Using Internet Connection Sharing
For most people, most of the time, the easiest and fastest way to set up a network with a shared Internet connection entails nothing more than picking up the phone and calling the local phone company or cable company. They install a router, connect it to the Internet, and you can plug all your PCs into the back of the router - fair enough.
Sometimes, though, you have an Internet connection that's attached to just one PC and you want to share that connection with other PCs on the network. For example, you may have a fast wireless connection through your iPhone or an HSDPA or LTE card on a laptop and you want to share that connection across the network. You can do it with a Windows 7 feature known as Internet Connection Sharing (ICS). For a schematic of ICS, see Figure below.
The PC that runs Internet Connection Sharing must have two adaptors - one that connects to the Internet and one that connects to the network.
In the most common configuration, you plug your Internet connection (typically, a phone line, cable company line, or satellite connection) into a router and then run a cable from each PC to the router. The router turns into an Internet mother hen (that's a technical term). The computers on your network interact with the router, the router interacts with the cable or DSL modem, the modem talks to the Internet, and to the outside world you have only one connected PC. All the PCs on your network think they're connected directly to the Internet, thanks to the hardware mother hen.

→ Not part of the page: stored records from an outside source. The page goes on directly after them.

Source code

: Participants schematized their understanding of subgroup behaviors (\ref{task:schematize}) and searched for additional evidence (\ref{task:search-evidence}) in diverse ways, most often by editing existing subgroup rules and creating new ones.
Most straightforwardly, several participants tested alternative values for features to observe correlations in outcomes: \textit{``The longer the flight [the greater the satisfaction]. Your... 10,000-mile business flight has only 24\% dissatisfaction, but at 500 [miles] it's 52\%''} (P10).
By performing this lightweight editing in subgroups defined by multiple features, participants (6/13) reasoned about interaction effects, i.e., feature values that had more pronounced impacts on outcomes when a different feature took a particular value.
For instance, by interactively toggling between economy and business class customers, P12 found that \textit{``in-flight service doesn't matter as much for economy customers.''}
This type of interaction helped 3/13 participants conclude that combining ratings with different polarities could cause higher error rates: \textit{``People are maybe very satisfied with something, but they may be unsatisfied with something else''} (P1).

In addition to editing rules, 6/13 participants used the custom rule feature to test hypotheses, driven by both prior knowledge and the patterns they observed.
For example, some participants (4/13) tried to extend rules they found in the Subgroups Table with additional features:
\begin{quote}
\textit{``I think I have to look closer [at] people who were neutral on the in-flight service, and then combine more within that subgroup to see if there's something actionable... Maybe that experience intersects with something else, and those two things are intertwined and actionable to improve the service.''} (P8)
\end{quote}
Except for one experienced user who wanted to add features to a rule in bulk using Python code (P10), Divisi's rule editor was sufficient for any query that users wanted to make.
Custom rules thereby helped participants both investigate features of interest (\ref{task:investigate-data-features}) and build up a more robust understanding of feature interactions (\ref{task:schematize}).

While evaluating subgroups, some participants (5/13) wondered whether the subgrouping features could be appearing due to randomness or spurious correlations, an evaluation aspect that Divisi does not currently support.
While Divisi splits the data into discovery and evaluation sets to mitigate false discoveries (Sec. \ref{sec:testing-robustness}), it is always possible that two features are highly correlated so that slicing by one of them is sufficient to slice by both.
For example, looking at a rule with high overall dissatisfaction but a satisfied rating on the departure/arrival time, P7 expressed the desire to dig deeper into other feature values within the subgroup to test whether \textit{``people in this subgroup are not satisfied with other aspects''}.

But if you have only one computer connected directly to the Internet, ICS makes it easy to share that single computer's Internet connection among all computers on the network. ICS turns that lone PC into an Internet mother hen (there's that technical term again). The anointed ICS PC interacts with the Internet. All other PCs on the network interact with the ICS PC. To the outside world, you have only one connected PC. But all the other PCs in your network think they're on the Internet, too, thanks to the ICS mother hen. Clever - and effective.
Warning:
Things get truly nasty when a network has two or more mother hens and they both believe that they're in control: One fights for all the chicks and the other fights for all the chicks, and then they both start looking at each other as chicks, and - all hell breaks loose. You think a catfight looks bad? You should see what these mother hens do to each other. At least 90 percent of all the confusion I've seen in setting up a network has to do with two or more mother hens fighting for control.